The Governor of Malatya province Aydın Barus visited the mound and received information about the studies in the region from the head of the excavations, Francesca Balossi Restelli, local director of culture and tourism, Cetin Sisman, and the former head of excavation work, professor Marcella Frangipane, the provincial governorate said in a statement.
Teams continue to work to complete the roof project in the excavation area as soon as possible, said Barus.
Twenty-four graves and the remains of six houses, which are estimated to be from before 3600-3700 BC, were discovered during excavations which started Aug. 10 in the mound, said Restelli.
He said that during studies, the team discovered findings from the historical process from the Late Chalcolithic age to the Late Hittite Period.
It is estimated that the artifacts were built much earlier than the Arslantepe Palace and there are indications that the region was populated by the ruling class, he added.
The archaeological mound was added to the UNESCO World Heritage List on July 26.
The decision to add the Arslantepe Mound was made during the Extended 44th UNESCO World Heritage Committee online session in Fuzhou, China.
Arslantepe, meaning Lion Hill, has been on the UNESCO’s World Heritage Tentative List since 2014.
The mound brings to 19 the number of Turkish sites on the UNESCO World Heritage List.

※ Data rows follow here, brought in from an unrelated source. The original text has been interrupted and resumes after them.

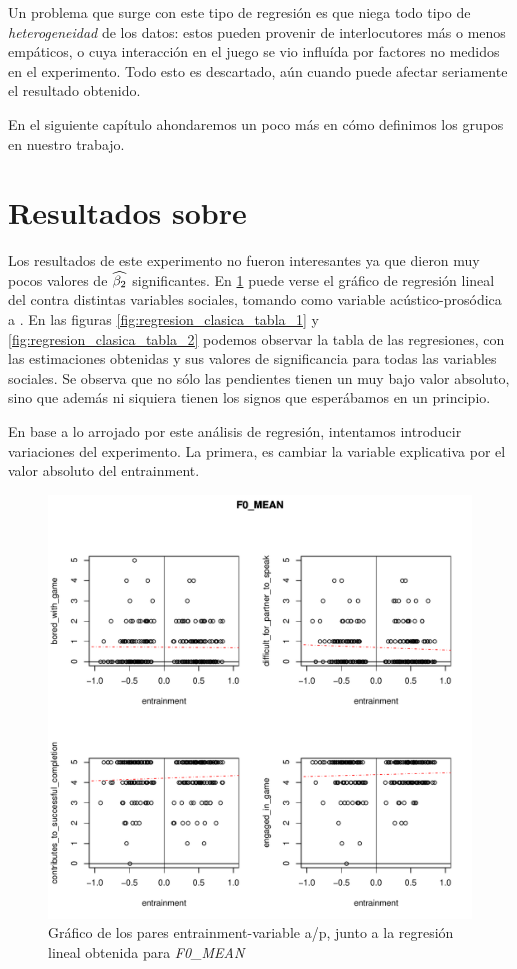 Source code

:Un problema que surge con este tipo de regresión es que niega todo tipo de \emph{heterogeneidad} de los datos: estos pueden provenir de interlocutores más o menos empáticos, o cuya interacción en el juego se vio influída por factores no medidos en el experimento. Todo esto es descartado, aún cuando puede afectar seriamente  el resultado obtenido.

En el siguiente capítulo ahondaremos un poco más en cómo definimos los grupos en nuestro trabajo.

\section{Resultados sobre \entrainment}

Los resultados de este experimento no fueron interesantes ya que dieron muy pocos valores de $\widehat{\beta_2}$ significantes. En \ref{fig:regresion_clasica} puede verse el gráfico de regresión lineal del \entrainment contra distintas variables sociales, tomando como variable acústico-prosódica a \FOMEAN. En las figuras \ref{fig:regresion_clasica_tabla_1} y \ref{fig:regresion_clasica_tabla_2} podemos observar la tabla de las regresiones, con las estimaciones obtenidas y sus valores de significancia para todas las variables sociales. Se observa que no sólo las pendientes tienen un muy bajo valor absoluto, sino que además ni siquiera tienen los signos que esperábamos en un principio.

En base a lo arrojado por este análisis de regresión, intentamos introducir variaciones del experimento. La primera, es cambiar la variable explicativa por el valor absoluto del entrainment.


\begin{figure}[b!]
\includegraphics[width=15cm]{images/regression_F0_MEAN_1.pdf}
\caption{Gráfico de los pares entrainment-variable a/p, junto a la regresión lineal obtenida para \emph{F0\_MEAN}}
\label{fig:regresion_clasica}
\end{figure}


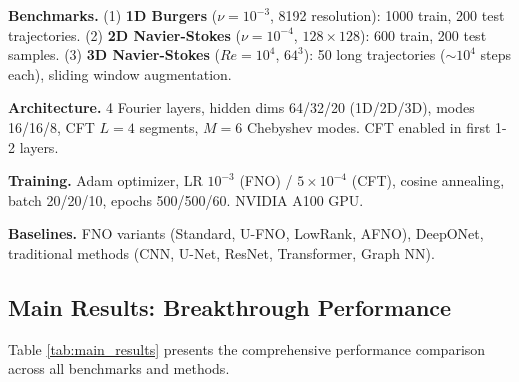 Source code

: \documentclass[11pt]{article}
\begin{document}
\textbf{Benchmarks.} (1) \textbf{1D Burgers} ($\nu = 10^{-3}$, 8192 resolution): 1000 train, 200 test trajectories. (2) \textbf{2D Navier-Stokes} ($\nu = 10^{-4}$, $128 \times 128$): 600 train, 200 test samples. (3) \textbf{3D Navier-Stokes} ($Re = 10^4$, $64^3$): 50 long trajectories ($\sim 10^4$ steps each), sliding window augmentation.

\textbf{Architecture.} 4 Fourier layers, hidden dims 64/32/20 (1D/2D/3D), modes 16/16/8, CFT $L=4$ segments, $M=6$ Chebyshev modes. CFT enabled in first 1-2 layers.

\textbf{Training.} Adam optimizer, LR $10^{-3}$ (FNO) / $5 \times 10^{-4}$ (CFT), cosine annealing, batch 20/20/10, epochs 500/500/60. NVIDIA A100 GPU.

\textbf{Baselines.} FNO variants (Standard, U-FNO, LowRank, AFNO), DeepONet, traditional methods (CNN, U-Net, ResNet, Transformer, Graph NN).

\subsection{Main Results: Breakthrough Performance}

Table \ref{tab:main_results} presents the comprehensive performance comparison across all benchmarks and methods.
\end{document}
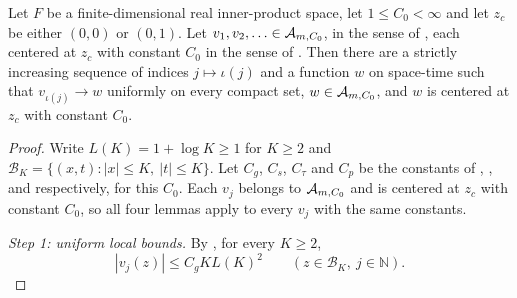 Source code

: \begin{lemma}
Let $F$ be a finite-dimensional real inner-product space, let
$1\le C_0<\infty$ and let $z_c$ be either $(0,0)$ or $(0,1)$. Let
$v_1,v_2,\ldots\in\Aclass_{m,C_0}$, in the sense of , each
centered at $z_c$ with constant $C_0$ in the sense of .
Then there are a strictly increasing sequence of indices $j\mapsto\iota(j)$ and a
function $w$ on space-time such that $v_{\iota(j)}\to w$ uniformly on every
compact set, $w\in\Aclass_{m,C_0}$, and $w$ is centered at $z_c$ with constant
$C_0$.
\end{lemma}
\begin{proof}
Write $L(K)=1+\log K\ge1$ for $K\ge2$ and
$\mathcal B_K=\{(x,t):|x|\le K,\ |t|\le K\}$. Let $C_g$, $C_s$, $C_\tau$ and
$C_p$ be the constants of , ,
 and  respectively, for this
$C_0$. Each $v_j$ belongs to $\Aclass_{m,C_0}$ and is centered at $z_c$ with
constant $C_0$, so all four lemmas apply to every $v_j$ with the same
constants.

\emph{Step 1: uniform local bounds.}
By , for every $K\ge2$,
\begin{equation}\label{eq:cc-bound}
  |v_j(z)|\le C_gKL(K)^2\qquad(z\in\mathcal B_K,\ j\in\mathbb N).
\end{equation}


\end{proof}
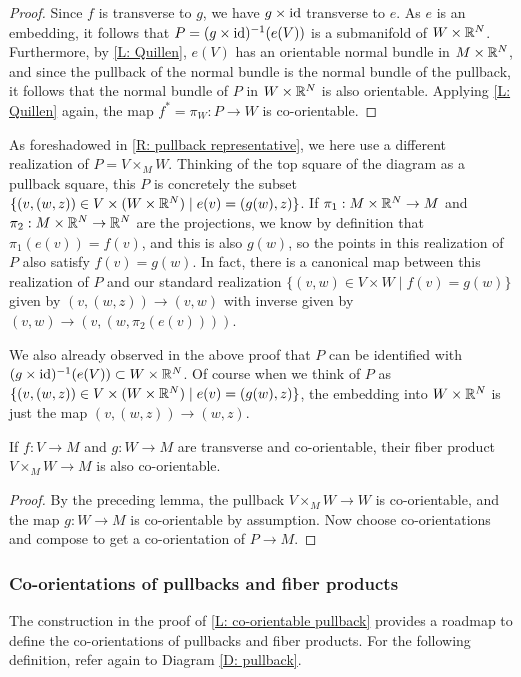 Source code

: \begin{proof}
Since $f$ is transverse to $g$, we have $g\times \mathrm{id}$ transverse to $e$. As $e$ is an embedding, it follows that  $P=(g\times \mathrm{id})^{-1}(e(V))$ is a submanifold of $W\times \mathbb{R}^N$. Furthermore, by \cref{L: Quillen}, $e(V)$ has an orientable normal bundle in $M\times \mathbb{R}^N$, and since the pullback of the normal bundle is the normal bundle of the pullback, it follows that the normal bundle of $P$ in $W\times \mathbb{R}^N$ is also orientable. Applying \cref{L: Quillen} again, the map $f^*=\pi_W:P\to W$ is co-orientable. 
\end{proof}

\begin{remark}\label{R: pullback representative 2}
As foreshadowed in \cref{R: pullback representative}, we here use a different realization of $P=V\times_MW$. Thinking of the top square of the diagram as a pullback square, this $P$ is concretely the subset $\{(v,(w,z))\in V\times (W\times \mathbb{R}^N)\mid e(v)=(g(w),z)\}$. If $\pi_1:M\times \mathbb{R}^N\to M$ and $\pi_2:M\times \mathbb{R}^N\to \mathbb{R}^N$ are the projections, we know by definition that $\pi_1(e(v))=f(v)$, and this is also $g(w)$, so the points in this realization of $P$ also satisfy $f(v)=g(w)$. In  fact, there is a canonical map between this realization of $P$ and our standard realization $\{(v,w)\in V\times W\mid f(v)=g(w)\}$ given by $(v,(w,z))\to (v,w)$ with inverse given by $(v,w)\to (v,(w,\pi_2(e(v))))$. 

We also already observed in the above proof that $P$ can be identified with $(g\times \mathrm{id})^{-1}(e(V))\subset W\times \mathbb{R}^N$. Of course when we think of $P$ as $\{(v,(w,z))\in V\times (W\times \mathbb{R}^N)\mid e(v)=(g(w),z)\}$, the embedding into $W\times \mathbb{R}^N$ is just the map $(v,(w,z))\to (w,z)$. 
\end{remark}



\begin{corollary}
If $f:V\to M$ and $g:W\to M$ are transverse and co-orientable, their fiber product $V\times_MW \to M$ is also co-orientable. 
\end{corollary}
\begin{proof}
By the preceding lemma, the pullback $V\times_MW\to W$ is co-orientable, and the map $g:W\to M$ is co-orientable by assumption. Now choose co-orientations and compose to get a co-orientation of $P\to M$.
\end{proof}






\subsubsection{Co-orientations of pullbacks and fiber products}\label{S: co-orientation of pullbacks}
The construction in the proof of \cref{L: co-orientable pullback} provides a roadmap to define the co-orientations of pullbacks and fiber products. For the following definition, refer again to Diagram \eqref{D: pullback}.

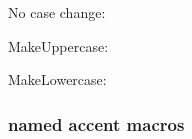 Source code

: \documentclass[a4paper]{article}
\begin{document}
No case change:

\begin{quote}
  \GreekAndCoptic
\end{quote}
%
MakeUppercase:
\begin{quote}
  \MakeUppercase{\GreekAndCoptic}
\end{quote}
%
MakeLowercase:
\begin{quote}
  \MakeLowercase{\GreekAndCoptic}
\end{quote}

\subsubsection{named accent macros}

\renewcommand{\GreekAndCoptic}{%
  \raggedright
  ␣  ␣  ␣  ␣  ʹ  ͵  ␣  ␣  ␣  ␣  ͺ  ␣  ␣  ␣  ;  ␣  \\
  ␣  ␣  ␣  ␣  \textnumeralsigngreek{} \textnumeralsignlowergreek{}
  ␣  ␣  ␣  ␣  { }\ypogegrammeni{} ␣  ␣  ␣  \texterotimatiko\\

  ␣  ␣  ␣  ␣  ΄  ΅  Ά  ·  Έ  Ή  Ί  ␣  Ό  ␣  Ύ  Ώ  \\
  ␣  ␣  ␣  ␣ \acctonos{ } \accdialytikatonos{ } \acctonos\textAlpha{}
  \textanoteleia{} \acctonos\textEpsilon{} \acctonos\textEta{}
  \acctonos\textIota{} ␣ \acctonos\textOmicron{} ␣ \acctonos\textUpsilon{}
  \acctonos\textOmega{} \\

  ΐ  Α  Β  Γ  Δ  Ε  Ζ  Η  Θ  Ι  Κ  Λ  Μ  Ν  Ξ  Ο  \\
  \accdialytikatonos\textiota{} \textAlpha{} \textBeta{} \textGamma{}
  \textDelta{} \textEpsilon{} \textZeta{} \textEta{} \textTheta{} \textIota{}
  \textKappa{} \textLambda{} \textMu{} \textNu{} \textXi{} \textOmicron{} \\

  Π  Ρ  ␣  Σ  Τ  Υ  Φ  Χ  Ψ  Ω  Ϊ  Ϋ  ά  έ  ή  ί  \\
  \textPi{} \textRho{} ␣ \textSigma{} \textTau{} \textUpsilon{}
  \textPhi{} \textChi{} \textPsi{} \textOmega{} \accdialytika\textIota{}
  \accdialytika\textUpsilon{} \acctonos\textalpha{} \acctonos\textepsilon{}
  \acctonos\texteta{} \acctonos\textiota{} \\

  ΰ  α  β  γ  δ  ε  ζ  η  θ  ι  κ  λ  μ  ν  ξ  ο  \\
  \accdialytikatonos\textupsilon{} \textalpha{} \textbeta{} \textgamma{}
  \textdelta{} \textepsilon{} \textzeta{} \texteta{} \texttheta{} \textiota{}
  \textkappa{} \textlambda{} \textmu{} \textnu{} \textxi{} \textomicron{} \\

}
\end{document}

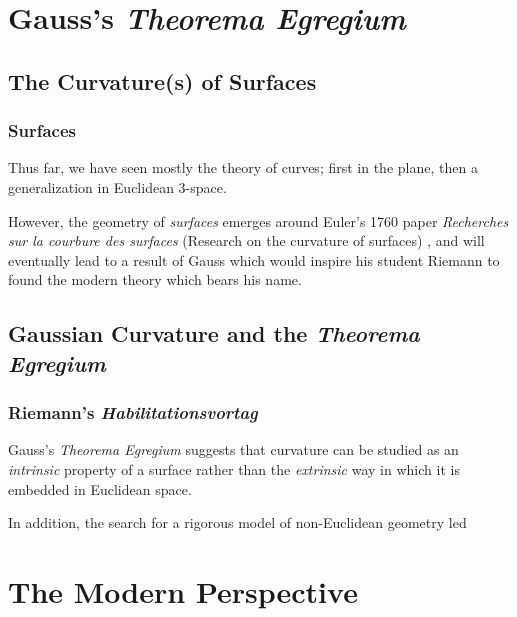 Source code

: \documentclass{beamer}
\theoremstyle{definition}
\begin{document}
\section{Gauss's \emph{Theorema Egregium}}

\subsection{The Curvature(s) of Surfaces}

\begin{frame}
    \frametitle{Surfaces}

    Thus far, we have seen mostly the theory of curves; first in the plane,
    then a generalization in Euclidean 3-space.

    However, the geometry of \emph{surfaces} emerges around Euler's 1760
    paper \textit{Recherches sur la courbure des surfaces} (Research on
    the curvature of surfaces) \cite{geom-diff-view}, and will eventually
    lead to a result of Gauss which would inspire his student Riemann to
    found the modern theory which bears his name.

\end{frame}

\subsection{Gaussian Curvature and the \emph{Theorema Egregium}}

\begin{frame}
    \frametitle{}

    

\end{frame}

\begin{frame}
    \frametitle{Riemann's \textit{Habilitationsvortag}}

    Gauss's \emph{Theorema Egregium} suggests that curvature can
    be studied as an \emph{intrinsic} property of a surface rather than
    the \emph{extrinsic} way in which it is embedded in Euclidean space.

    In addition, the search for a rigorous model of non-Euclidean geometry
    led 

\end{frame}

\section{The Modern Perspective}
\end{document}
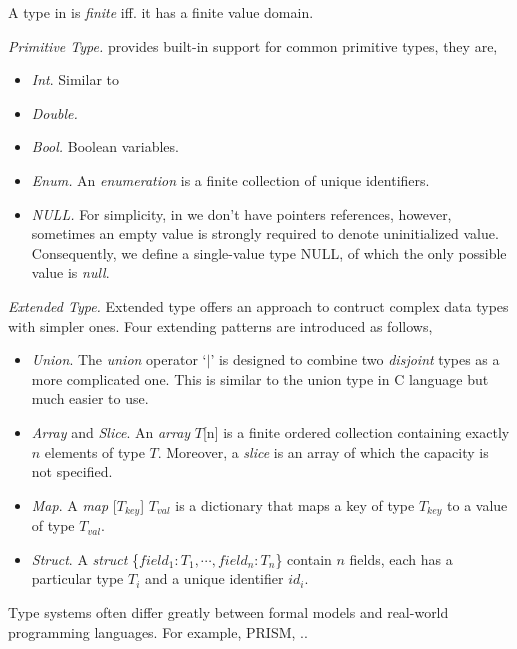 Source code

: \begin{definition}
    A type in \lang{} is \emph{finite} iff. it has a finite value domain.
\end{definition}


\noindent\emph{Primitive Type.} \lang{} provides built-in support for common primitive types, they are,
\begin{itemize}
    \item \emph{Int}. Similar to  
    \item \emph{Double.}
    \item \emph{Bool.} Boolean variables.
    \item \emph{Enum.} An \emph{enumeration} is a finite collection of unique identifiers.
    \item \emph{NULL.} For simplicity, in \lang{} we don't have pointers references, however, sometimes an empty value is strongly required to denote uninitialized value. Consequently, we define a single-value type NULL, of which the only possible value is \emph{null}.
\end{itemize}

\noindent\emph{Extended Type.} Extended type offers an approach to contruct complex data types with simpler ones. Four extending patterns are introduced as follows,
\begin{itemize}
    \item \emph{Union}. The \emph{union} operator `$|$' is designed to combine two \emph{disjoint} types as a more complicated one. This is similar to the union type in C language but much easier to use.
    \item \emph{Array} and \emph{Slice}. An \emph{array} $T$[n] is a finite ordered collection containing exactly $n$ elements of type $T$. Moreover, a \emph{slice} is an array of which the capacity is not specified.
    \item \emph{Map}. A \emph{map }[$T_{key}$] $T_{val}$ is a dictionary that maps a key of type $T_{key}$ to a value of type $T_{val}$.
    \item \emph{Struct}. A \emph{struct }\{$field_1:T_1,\cdots,field_n:T_n$\} contain $n$ fields, each has a particular type $T_i$ and a unique identifier $id_i$.
\end{itemize}

Type systems often differ greatly between formal models and real-world programming languages. For example, PRISM\cite{KwiatkowskaCav2011}, ..


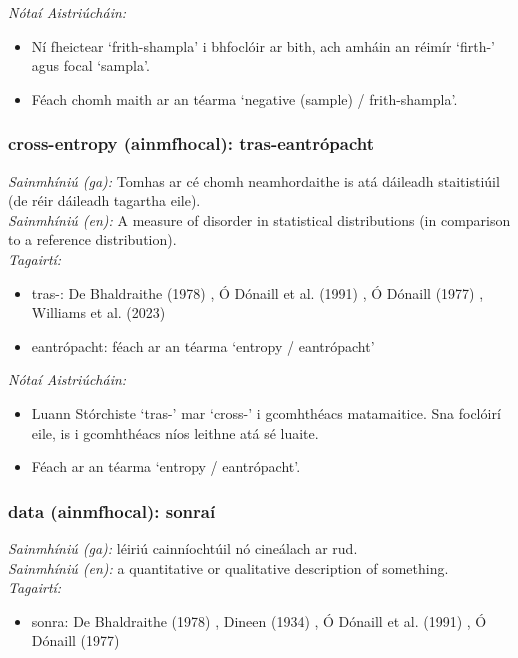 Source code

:  \noindent \textit{Nótaí Aistriúcháin:}
\begin{itemize}
	\item Ní fheictear `frith-shampla' i bhfoclóir ar bith, ach amháin an réimír `firth-' agus focal `sampla'.
	\item Féach chomh maith ar an téarma `negative (sample) / frith-shampla'.
\end{itemize}


\subsubsection*{cross-entropy (ainmfhocal): tras-eantrópacht}
 \noindent \textit{Sainmhíniú (ga):} Tomhas ar cé chomh neamhordaithe is atá dáileadh staitistiúil (de réir dáileadh tagartha eile).
\\
 \noindent \textit{Sainmhíniú (en):} A measure of disorder in statistical distributions (in comparison to a reference distribution).
\\
 \noindent \textit{Tagairtí:}
\begin{itemize}
	\item tras-: De Bhaldraithe (1978) \cite{de-bhaldraithe}, Ó Dónaill et al. (1991) \cite{focloir-beag}, Ó Dónaill (1977) \cite{odonaill}, Williams et al. (2023) \cite{storchiste}
	\item eantrópacht: féach ar an téarma `entropy / eantrópacht'
\end{itemize}

 \noindent \textit{Nótaí Aistriúcháin:}
\begin{itemize}
	\item Luann Stórchiste `tras-' mar `cross-' i gcomhthéacs matamaitice. Sna foclóirí eile, is i gcomhthéacs níos leithne atá sé luaite.
	\item Féach ar an téarma `entropy / eantrópacht'.
\end{itemize}


\subsubsection*{data (ainmfhocal): sonraí}
 \noindent \textit{Sainmhíniú (ga):} léiriú cainníochtúil nó cineálach ar rud.
\\
 \noindent \textit{Sainmhíniú (en):} a quantitative or qualitative description of something.
\\
 \noindent \textit{Tagairtí:}
\begin{itemize}
	\item sonra: De Bhaldraithe (1978) \cite{de-bhaldraithe}, Dineen (1934) \cite{dineen}, Ó Dónaill et al. (1991) \cite{focloir-beag}, Ó Dónaill (1977) \cite{odonaill}
\end{itemize}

The archaeological site of Arslantepe is located on the Malatya plain, 5 kilometers (3 miles) from the city center and 15 kilometers (9 miles) from the Euphrates River, according to UNESCO’s website.
“It is a four-hectare and 30-meter-high archaeological mound dominating the plain and formed by the superimposition of settlements for millennia, from at least the 6th millennium BCE to the late Roman period,” said UNESCO.